Records from a data collection:
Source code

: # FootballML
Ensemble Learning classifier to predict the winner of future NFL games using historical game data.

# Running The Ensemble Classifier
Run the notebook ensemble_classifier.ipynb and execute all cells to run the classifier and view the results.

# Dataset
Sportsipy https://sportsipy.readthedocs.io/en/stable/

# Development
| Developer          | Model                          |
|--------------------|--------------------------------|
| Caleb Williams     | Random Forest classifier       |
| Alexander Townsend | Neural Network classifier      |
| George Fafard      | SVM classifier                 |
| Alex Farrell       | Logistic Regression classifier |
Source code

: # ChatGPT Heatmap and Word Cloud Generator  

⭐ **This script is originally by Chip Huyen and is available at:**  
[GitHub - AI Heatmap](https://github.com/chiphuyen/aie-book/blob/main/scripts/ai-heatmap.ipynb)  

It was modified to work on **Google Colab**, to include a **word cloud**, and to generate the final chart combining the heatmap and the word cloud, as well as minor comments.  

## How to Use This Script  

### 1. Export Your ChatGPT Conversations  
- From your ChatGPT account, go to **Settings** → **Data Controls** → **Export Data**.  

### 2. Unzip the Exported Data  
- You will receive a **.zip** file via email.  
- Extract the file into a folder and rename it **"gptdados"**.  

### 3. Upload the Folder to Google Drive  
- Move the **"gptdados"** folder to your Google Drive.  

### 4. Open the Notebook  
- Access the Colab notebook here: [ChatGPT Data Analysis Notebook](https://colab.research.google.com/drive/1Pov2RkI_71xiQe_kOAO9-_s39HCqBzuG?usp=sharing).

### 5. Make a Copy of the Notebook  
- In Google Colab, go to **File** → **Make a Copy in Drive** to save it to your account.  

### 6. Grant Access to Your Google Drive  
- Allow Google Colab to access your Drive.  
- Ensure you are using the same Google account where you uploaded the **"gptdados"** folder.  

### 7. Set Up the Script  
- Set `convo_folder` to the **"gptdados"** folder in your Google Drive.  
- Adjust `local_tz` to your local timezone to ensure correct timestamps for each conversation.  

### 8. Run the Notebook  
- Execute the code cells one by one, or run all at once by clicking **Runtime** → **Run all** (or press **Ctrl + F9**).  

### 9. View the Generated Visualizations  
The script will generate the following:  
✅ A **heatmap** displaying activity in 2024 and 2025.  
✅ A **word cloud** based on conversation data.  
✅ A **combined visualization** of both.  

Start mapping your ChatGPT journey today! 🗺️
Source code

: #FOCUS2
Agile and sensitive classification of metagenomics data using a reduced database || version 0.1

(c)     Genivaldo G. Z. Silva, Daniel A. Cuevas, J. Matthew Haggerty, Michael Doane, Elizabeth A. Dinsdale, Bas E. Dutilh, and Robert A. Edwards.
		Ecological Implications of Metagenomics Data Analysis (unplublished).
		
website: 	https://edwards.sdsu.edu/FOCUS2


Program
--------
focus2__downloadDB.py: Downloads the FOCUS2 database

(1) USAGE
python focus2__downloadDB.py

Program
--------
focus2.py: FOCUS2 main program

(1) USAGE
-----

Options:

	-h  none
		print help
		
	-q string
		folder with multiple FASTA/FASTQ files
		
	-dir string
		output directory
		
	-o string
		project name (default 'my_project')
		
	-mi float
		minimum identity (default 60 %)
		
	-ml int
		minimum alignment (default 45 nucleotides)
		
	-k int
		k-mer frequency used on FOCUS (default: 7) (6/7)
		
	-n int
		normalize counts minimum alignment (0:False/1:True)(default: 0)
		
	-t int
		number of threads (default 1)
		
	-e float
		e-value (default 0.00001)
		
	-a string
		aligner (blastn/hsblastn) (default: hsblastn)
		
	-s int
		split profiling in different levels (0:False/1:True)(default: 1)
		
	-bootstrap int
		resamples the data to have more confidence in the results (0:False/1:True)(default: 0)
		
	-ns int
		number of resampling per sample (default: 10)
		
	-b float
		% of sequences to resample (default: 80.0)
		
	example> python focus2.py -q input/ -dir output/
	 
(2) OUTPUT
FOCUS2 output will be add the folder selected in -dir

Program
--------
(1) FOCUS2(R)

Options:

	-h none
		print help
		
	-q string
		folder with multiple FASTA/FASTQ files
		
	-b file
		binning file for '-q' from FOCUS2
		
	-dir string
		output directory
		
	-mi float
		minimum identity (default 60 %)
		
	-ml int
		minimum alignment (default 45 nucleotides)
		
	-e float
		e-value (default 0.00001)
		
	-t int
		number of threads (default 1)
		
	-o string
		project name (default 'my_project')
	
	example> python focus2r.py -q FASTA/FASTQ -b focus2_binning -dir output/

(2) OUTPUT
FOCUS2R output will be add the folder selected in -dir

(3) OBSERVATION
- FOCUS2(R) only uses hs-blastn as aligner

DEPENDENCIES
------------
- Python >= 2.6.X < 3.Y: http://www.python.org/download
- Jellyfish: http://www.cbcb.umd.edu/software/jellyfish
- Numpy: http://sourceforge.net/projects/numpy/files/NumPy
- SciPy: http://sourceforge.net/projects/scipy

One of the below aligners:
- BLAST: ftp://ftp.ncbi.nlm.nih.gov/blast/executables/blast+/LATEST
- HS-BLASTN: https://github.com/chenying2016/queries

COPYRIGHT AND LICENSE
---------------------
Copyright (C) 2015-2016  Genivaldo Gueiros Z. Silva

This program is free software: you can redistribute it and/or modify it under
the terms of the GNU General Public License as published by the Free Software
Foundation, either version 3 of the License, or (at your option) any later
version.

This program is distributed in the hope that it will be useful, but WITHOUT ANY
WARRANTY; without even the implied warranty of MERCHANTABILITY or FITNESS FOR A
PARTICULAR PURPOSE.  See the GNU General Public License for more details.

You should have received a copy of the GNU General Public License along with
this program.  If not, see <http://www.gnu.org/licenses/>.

— Exercise brief —
The full set of lines above should be retyped without a single change.

— Written response —
Source code

: # FootballML
Ensemble Learning classifier to predict the winner of future NFL games using historical game data.

# Running The Ensemble Classifier
Run the notebook ensemble_classifier.ipynb and execute all cells to run the classifier and view the results.

# Dataset
Sportsipy https://sportsipy.readthedocs.io/en/stable/

# Development
| Developer          | Model                          |
|--------------------|--------------------------------|
| Caleb Williams     | Random Forest classifier       |
| Alexander Townsend | Neural Network classifier      |
| George Fafard      | SVM classifier                 |
| Alex Farrell       | Logistic Regression classifier |
Source code

: # ChatGPT Heatmap and Word Cloud Generator  

⭐ **This script is originally by Chip Huyen and is available at:**  
[GitHub - AI Heatmap](https://github.com/chiphuyen/aie-book/blob/main/scripts/ai-heatmap.ipynb)  

It was modified to work on **Google Colab**, to include a **word cloud**, and to generate the final chart combining the heatmap and the word cloud, as well as minor comments.  

## How to Use This Script  

### 1. Export Your ChatGPT Conversations  
- From your ChatGPT account, go to **Settings** → **Data Controls** → **Export Data**.  

### 2. Unzip the Exported Data  
- You will receive a **.zip** file via email.  
- Extract the file into a folder and rename it **"gptdados"**.  

### 3. Upload the Folder to Google Drive  
- Move the **"gptdados"** folder to your Google Drive.  

### 4. Open the Notebook  
- Access the Colab notebook here: [ChatGPT Data Analysis Notebook](https://colab.research.google.com/drive/1Pov2RkI_71xiQe_kOAO9-_s39HCqBzuG?usp=sharing).

### 5. Make a Copy of the Notebook  
- In Google Colab, go to **File** → **Make a Copy in Drive** to save it to your account.  

### 6. Grant Access to Your Google Drive  
- Allow Google Colab to access your Drive.  
- Ensure you are using the same Google account where you uploaded the **"gptdados"** folder.  

### 7. Set Up the Script  
- Set `convo_folder` to the **"gptdados"** folder in your Google Drive.  
- Adjust `local_tz` to your local timezone to ensure correct timestamps for each conversation.  

### 8. Run the Notebook  
- Execute the code cells one by one, or run all at once by clicking **Runtime** → **Run all** (or press **Ctrl + F9**).  

### 9. View the Generated Visualizations  
The script will generate the following:  
✅ A **heatmap** displaying activity in 2024 and 2025.  
✅ A **word cloud** based on conversation data.  
✅ A **combined visualization** of both.  

Start mapping your ChatGPT journey today! 🗺️
Source code

: #FOCUS2
Agile and sensitive classification of metagenomics data using a reduced database || version 0.1

(c)     Genivaldo G. Z. Silva, Daniel A. Cuevas, J. Matthew Haggerty, Michael Doane, Elizabeth A. Dinsdale, Bas E. Dutilh, and Robert A. Edwards.
		Ecological Implications of Metagenomics Data Analysis (unplublished).
		
website: 	https://edwards.sdsu.edu/FOCUS2


Program
--------
focus2__downloadDB.py: Downloads the FOCUS2 database

(1) USAGE
python focus2__downloadDB.py

Program
--------
focus2.py: FOCUS2 main program

(1) USAGE
-----

Options:

	-h  none
		print help
		
	-q string
		folder with multiple FASTA/FASTQ files
		
	-dir string
		output directory
		
	-o string
		project name (default 'my_project')
		
	-mi float
		minimum identity (default 60 %)
		
	-ml int
		minimum alignment (default 45 nucleotides)
		
	-k int
		k-mer frequency used on FOCUS (default: 7) (6/7)
		
	-n int
		normalize counts minimum alignment (0:False/1:True)(default: 0)
		
	-t int
		number of threads (default 1)
		
	-e float
		e-value (default 0.00001)
		
	-a string
		aligner (blastn/hsblastn) (default: hsblastn)
		
	-s int
		split profiling in different levels (0:False/1:True)(default: 1)
		
	-bootstrap int
		resamples the data to have more confidence in the results (0:False/1:True)(default: 0)
		
	-ns int
		number of resampling per sample (default: 10)
		
	-b float
		% of sequences to resample (default: 80.0)
		
	example> python focus2.py -q input/ -dir output/
	 
(2) OUTPUT
FOCUS2 output will be add the folder selected in -dir

Program
--------
(1) FOCUS2(R)

Options:

	-h none
		print help
		
	-q string
		folder with multiple FASTA/FASTQ files
		
	-b file
		binning file for '-q' from FOCUS2
		
	-dir string
		output directory
		
	-mi float
		minimum identity (default 60 %)
		
	-ml int
		minimum alignment (default 45 nucleotides)
		
	-e float
		e-value (default 0.00001)
		
	-t int
		number of threads (default 1)
		
	-o string
		project name (default 'my_project')
	
	example> python focus2r.py -q FASTA/FASTQ -b focus2_binning -dir output/

(2) OUTPUT
FOCUS2R output will be add the folder selected in -dir

(3) OBSERVATION
- FOCUS2(R) only uses hs-blastn as aligner

DEPENDENCIES
------------
- Python >= 2.6.X < 3.Y: http://www.python.org/download
- Jellyfish: http://www.cbcb.umd.edu/software/jellyfish
- Numpy: http://sourceforge.net/projects/numpy/files/NumPy
- SciPy: http://sourceforge.net/projects/scipy

One of the below aligners:
- BLAST: ftp://ftp.ncbi.nlm.nih.gov/blast/executables/blast+/LATEST
- HS-BLASTN: https://github.com/chenying2016/queries

COPYRIGHT AND LICENSE
---------------------
Copyright (C) 2015-2016  Genivaldo Gueiros Z. Silva

This program is free software: you can redistribute it and/or modify it under
the terms of the GNU General Public License as published by the Free Software
Foundation, either version 3 of the License, or (at your option) any later
version.

This program is distributed in the hope that it will be useful, but WITHOUT ANY
WARRANTY; without even the implied warranty of MERCHANTABILITY or FITNESS FOR A
PARTICULAR PURPOSE.  See the GNU General Public License for more details.

You should have received a copy of the GNU General Public License along with
this program.  If not, see <http://www.gnu.org/licenses/>.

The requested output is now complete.